►
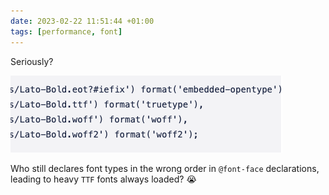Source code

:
 ```yaml
---
date: 2023-02-22 11:51:44 +01:00
tags: [performance, font]
---
```


Seriously?

![Screenshot of CSS code declaring a `@font-face` in the wrong order](css-font-face-wrong-order.png)

Who still declares font types in the wrong order in `@font-face` declarations, leading to heavy `TTF` fonts always loaded? 😭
◄
**WHAT TO WORK ON:** Copy task for the entries above: every line with the string "font".

**YOUR RESPONSE:**
tags: [performance, font]
![Screenshot of CSS code declaring a `@font-face` in the wrong order](css-font-face-wrong-order.png)
Who still declares font types in the wrong order in `@font-face` declarations, leading to heavy `TTF` fonts always loaded? 😭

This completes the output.